**EXERCISE BRIEF**: Your answer should consist of every line from the records that holds the string "Unreal".

****

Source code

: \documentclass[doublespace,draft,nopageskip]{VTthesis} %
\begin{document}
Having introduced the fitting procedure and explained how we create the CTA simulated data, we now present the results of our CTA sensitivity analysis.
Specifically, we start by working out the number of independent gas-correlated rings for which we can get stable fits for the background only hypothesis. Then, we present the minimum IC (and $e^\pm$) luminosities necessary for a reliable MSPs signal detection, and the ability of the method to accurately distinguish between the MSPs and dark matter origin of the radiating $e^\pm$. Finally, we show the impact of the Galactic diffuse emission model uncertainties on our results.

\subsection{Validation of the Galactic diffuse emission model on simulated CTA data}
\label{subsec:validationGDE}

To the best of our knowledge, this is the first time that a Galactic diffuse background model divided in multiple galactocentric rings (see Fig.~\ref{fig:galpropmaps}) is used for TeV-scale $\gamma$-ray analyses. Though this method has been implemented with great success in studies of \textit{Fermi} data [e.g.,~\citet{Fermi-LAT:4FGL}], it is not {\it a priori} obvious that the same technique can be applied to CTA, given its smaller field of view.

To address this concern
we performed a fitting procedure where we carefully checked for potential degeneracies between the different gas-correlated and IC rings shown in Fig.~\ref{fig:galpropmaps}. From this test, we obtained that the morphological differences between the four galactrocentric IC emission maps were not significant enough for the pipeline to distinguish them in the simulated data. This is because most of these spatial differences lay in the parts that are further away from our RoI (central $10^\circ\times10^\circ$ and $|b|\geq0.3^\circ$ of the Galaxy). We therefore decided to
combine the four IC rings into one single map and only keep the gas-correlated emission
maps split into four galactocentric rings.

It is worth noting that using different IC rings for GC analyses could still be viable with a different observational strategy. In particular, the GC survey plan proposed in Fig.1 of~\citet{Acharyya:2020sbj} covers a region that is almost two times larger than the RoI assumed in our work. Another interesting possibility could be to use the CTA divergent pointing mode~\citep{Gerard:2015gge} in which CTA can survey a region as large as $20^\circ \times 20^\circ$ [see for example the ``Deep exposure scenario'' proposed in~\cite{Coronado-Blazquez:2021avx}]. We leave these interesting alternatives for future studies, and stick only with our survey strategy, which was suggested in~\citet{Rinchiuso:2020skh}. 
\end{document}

****

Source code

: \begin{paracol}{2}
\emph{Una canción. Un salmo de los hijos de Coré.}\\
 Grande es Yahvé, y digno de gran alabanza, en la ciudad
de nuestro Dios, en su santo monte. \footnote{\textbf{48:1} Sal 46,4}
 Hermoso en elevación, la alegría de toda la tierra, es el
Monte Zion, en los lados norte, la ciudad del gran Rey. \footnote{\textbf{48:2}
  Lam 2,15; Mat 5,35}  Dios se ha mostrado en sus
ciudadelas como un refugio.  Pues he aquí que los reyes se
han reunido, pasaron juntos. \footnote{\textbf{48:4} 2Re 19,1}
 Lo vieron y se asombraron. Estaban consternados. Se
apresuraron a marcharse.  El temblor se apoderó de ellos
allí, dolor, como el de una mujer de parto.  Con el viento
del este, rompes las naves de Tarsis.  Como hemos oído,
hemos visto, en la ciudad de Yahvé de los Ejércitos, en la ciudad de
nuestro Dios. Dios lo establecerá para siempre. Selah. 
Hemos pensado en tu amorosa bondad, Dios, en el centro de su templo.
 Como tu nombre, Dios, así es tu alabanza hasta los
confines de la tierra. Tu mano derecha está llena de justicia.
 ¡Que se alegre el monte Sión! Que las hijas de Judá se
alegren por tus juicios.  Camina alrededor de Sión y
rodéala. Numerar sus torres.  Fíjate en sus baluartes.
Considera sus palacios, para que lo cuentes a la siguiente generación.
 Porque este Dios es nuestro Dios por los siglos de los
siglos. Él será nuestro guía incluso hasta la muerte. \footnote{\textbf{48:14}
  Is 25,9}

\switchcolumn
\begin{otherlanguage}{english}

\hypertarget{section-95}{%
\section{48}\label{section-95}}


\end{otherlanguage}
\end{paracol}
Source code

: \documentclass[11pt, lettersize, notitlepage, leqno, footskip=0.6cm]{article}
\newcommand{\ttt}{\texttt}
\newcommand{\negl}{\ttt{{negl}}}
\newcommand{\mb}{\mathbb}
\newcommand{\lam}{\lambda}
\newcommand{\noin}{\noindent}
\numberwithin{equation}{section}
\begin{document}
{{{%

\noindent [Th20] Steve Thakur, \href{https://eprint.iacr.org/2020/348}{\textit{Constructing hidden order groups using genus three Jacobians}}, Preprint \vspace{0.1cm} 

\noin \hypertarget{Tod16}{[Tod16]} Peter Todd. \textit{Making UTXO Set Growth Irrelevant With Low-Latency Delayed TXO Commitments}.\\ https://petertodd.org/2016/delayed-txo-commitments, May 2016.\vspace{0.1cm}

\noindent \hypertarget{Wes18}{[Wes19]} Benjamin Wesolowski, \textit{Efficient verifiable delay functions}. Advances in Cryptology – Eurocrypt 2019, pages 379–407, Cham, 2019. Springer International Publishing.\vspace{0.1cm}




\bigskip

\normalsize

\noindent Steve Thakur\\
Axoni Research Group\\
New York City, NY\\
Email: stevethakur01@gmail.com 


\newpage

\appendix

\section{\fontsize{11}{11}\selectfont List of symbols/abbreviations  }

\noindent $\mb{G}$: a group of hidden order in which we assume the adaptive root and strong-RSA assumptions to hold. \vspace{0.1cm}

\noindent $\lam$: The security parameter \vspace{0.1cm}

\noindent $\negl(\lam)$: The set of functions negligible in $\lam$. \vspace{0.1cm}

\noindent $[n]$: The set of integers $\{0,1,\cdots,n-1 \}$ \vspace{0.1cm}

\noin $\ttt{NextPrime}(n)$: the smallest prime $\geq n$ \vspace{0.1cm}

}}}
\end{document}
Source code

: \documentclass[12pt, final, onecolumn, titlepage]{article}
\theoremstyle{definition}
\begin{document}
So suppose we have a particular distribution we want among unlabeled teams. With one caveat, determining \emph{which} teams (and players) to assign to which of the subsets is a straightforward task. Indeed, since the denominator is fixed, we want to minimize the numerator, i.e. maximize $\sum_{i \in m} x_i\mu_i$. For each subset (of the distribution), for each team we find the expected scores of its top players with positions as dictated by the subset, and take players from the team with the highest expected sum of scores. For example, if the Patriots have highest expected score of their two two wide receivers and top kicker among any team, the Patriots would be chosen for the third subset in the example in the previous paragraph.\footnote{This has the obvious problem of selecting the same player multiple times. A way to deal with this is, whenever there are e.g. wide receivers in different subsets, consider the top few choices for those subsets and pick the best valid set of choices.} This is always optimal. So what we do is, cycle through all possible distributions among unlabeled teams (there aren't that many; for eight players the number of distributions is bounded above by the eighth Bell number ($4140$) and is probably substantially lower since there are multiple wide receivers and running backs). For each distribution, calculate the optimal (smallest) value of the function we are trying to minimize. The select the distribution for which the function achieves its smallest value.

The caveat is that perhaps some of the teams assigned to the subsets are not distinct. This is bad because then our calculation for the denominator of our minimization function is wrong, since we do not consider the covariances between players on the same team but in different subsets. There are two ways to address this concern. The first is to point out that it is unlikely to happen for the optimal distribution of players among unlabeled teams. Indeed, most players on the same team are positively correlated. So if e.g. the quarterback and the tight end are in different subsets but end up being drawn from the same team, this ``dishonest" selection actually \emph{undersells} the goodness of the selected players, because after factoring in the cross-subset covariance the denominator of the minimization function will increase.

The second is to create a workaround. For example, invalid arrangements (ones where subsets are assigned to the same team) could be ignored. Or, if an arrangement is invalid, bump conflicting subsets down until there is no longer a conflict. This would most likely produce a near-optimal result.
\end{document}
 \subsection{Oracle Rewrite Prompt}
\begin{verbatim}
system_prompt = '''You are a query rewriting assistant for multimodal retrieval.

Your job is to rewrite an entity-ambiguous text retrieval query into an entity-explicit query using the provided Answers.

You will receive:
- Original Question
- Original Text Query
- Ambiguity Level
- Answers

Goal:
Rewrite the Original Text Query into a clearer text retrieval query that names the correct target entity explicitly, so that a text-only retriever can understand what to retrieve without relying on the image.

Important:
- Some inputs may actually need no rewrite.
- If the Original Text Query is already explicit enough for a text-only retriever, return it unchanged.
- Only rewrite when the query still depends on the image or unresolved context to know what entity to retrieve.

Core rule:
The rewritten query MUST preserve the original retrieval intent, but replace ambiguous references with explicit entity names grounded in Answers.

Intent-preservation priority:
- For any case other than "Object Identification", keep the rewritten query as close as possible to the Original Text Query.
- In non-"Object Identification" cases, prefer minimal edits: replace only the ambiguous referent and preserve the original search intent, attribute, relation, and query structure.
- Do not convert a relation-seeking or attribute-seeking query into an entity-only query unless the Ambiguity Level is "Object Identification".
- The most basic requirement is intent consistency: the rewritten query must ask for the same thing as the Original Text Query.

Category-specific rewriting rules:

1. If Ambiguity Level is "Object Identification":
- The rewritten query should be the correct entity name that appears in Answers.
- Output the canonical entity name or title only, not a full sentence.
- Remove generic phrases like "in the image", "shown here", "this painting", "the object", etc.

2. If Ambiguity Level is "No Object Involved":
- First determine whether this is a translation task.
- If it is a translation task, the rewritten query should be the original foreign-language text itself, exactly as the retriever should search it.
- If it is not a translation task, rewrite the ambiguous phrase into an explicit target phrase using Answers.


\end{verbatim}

****

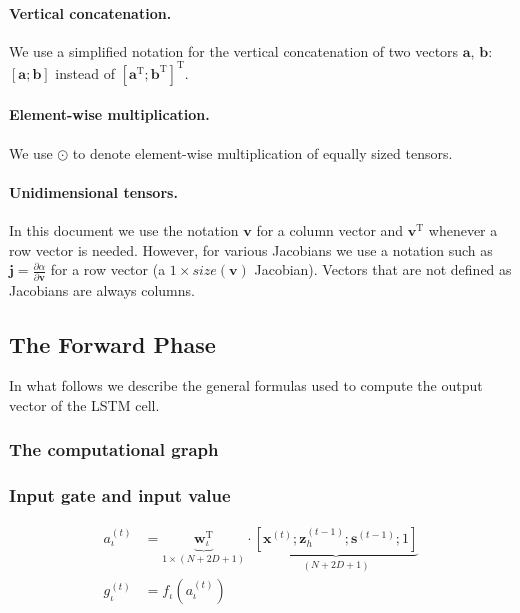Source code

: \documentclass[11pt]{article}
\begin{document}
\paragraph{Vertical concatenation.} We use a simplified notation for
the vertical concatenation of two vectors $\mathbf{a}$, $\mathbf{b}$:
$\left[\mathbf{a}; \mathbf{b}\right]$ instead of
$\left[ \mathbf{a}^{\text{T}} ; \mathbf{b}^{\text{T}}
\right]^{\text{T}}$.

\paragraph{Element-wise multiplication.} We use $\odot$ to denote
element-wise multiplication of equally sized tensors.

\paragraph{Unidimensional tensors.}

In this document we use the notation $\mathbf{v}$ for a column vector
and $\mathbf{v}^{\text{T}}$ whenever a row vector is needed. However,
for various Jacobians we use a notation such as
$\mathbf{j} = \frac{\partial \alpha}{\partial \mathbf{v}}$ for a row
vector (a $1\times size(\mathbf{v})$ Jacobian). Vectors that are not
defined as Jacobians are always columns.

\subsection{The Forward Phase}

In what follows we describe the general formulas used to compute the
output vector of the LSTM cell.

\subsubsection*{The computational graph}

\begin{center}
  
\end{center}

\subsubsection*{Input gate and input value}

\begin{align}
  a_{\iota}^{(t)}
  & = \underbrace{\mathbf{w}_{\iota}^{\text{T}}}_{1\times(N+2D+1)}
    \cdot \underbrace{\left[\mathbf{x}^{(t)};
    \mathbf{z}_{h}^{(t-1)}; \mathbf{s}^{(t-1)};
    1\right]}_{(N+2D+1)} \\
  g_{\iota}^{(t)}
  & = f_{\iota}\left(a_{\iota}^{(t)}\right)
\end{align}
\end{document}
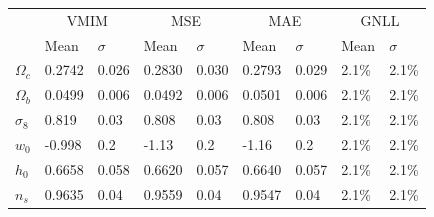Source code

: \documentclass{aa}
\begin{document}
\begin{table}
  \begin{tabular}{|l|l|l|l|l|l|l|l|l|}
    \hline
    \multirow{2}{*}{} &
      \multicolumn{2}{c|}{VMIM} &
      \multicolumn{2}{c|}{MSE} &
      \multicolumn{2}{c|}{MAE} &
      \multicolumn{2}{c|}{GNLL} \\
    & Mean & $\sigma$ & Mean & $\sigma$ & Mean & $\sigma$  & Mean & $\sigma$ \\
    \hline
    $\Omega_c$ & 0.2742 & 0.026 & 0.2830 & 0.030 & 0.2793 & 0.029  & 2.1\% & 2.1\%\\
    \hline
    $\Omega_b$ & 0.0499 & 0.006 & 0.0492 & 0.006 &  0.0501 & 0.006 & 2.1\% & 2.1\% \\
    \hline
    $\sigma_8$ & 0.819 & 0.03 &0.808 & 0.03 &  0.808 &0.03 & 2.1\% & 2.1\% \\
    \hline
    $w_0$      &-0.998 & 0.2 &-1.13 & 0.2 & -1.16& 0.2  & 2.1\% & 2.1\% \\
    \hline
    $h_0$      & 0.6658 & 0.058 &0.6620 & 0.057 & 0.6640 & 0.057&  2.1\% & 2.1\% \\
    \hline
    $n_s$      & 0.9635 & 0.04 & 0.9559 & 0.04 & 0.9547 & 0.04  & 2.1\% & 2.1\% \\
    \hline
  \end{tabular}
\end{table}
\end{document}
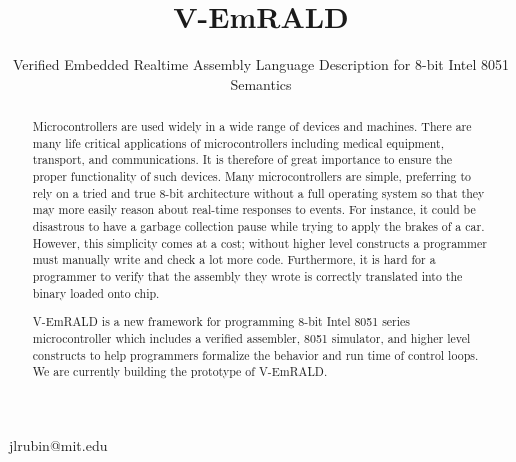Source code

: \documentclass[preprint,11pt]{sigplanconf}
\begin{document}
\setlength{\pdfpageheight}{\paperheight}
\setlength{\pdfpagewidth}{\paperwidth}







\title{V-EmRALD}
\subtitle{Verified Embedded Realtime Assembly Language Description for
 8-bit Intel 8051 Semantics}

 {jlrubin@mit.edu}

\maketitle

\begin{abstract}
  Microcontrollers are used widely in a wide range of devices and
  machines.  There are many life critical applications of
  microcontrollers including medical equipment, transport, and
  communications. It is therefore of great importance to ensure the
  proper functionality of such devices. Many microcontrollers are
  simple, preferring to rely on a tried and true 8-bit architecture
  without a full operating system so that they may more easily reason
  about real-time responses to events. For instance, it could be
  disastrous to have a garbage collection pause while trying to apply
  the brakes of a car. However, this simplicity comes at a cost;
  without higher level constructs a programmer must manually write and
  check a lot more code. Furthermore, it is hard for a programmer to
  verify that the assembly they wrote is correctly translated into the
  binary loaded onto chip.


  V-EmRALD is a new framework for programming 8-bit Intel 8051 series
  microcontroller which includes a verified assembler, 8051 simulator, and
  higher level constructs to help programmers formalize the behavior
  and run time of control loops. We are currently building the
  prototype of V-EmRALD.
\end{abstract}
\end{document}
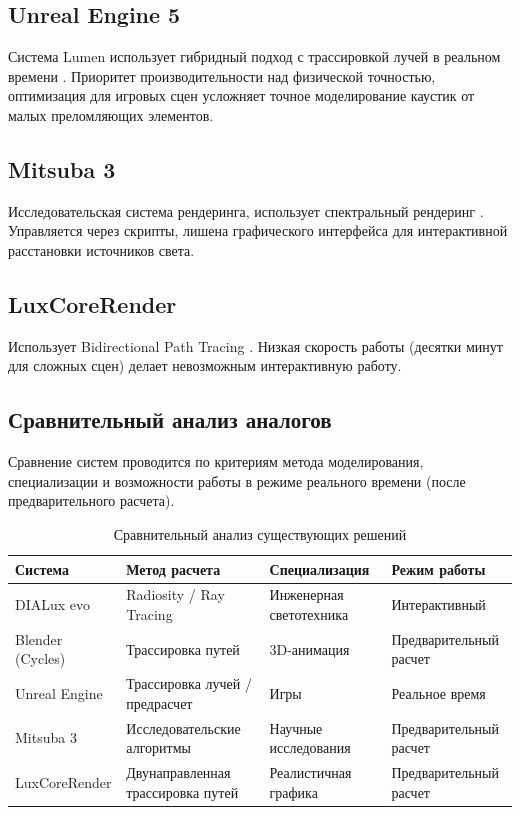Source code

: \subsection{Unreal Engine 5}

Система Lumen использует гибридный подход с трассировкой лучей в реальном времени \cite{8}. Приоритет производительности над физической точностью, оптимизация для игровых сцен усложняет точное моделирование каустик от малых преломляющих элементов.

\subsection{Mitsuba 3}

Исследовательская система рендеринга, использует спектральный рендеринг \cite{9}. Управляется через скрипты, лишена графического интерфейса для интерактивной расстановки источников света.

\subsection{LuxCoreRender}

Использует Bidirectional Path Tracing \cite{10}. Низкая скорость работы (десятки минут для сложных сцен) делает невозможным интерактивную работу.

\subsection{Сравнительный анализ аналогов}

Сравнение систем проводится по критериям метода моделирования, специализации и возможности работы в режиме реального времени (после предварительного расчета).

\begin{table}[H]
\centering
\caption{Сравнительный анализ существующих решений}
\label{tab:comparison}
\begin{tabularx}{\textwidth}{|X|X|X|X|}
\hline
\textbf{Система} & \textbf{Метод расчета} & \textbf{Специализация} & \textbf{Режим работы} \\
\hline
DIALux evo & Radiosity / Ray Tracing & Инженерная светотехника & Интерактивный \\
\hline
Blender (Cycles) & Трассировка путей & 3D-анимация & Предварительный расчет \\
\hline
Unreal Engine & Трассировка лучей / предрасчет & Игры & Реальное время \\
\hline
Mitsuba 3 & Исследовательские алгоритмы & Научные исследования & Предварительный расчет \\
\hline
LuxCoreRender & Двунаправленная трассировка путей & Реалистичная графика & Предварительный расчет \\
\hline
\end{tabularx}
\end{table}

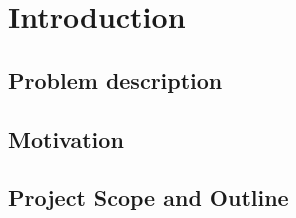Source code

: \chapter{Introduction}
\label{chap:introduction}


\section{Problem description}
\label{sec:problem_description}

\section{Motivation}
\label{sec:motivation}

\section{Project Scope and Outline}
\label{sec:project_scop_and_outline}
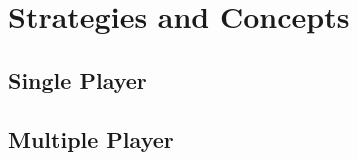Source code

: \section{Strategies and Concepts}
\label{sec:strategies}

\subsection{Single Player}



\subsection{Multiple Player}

****

**ANSWER SECTION**:
: \subsection{Unreal Engine 5}
Unreal Engine & Трассировка лучей / предрасчет & Игры & Реальное время \\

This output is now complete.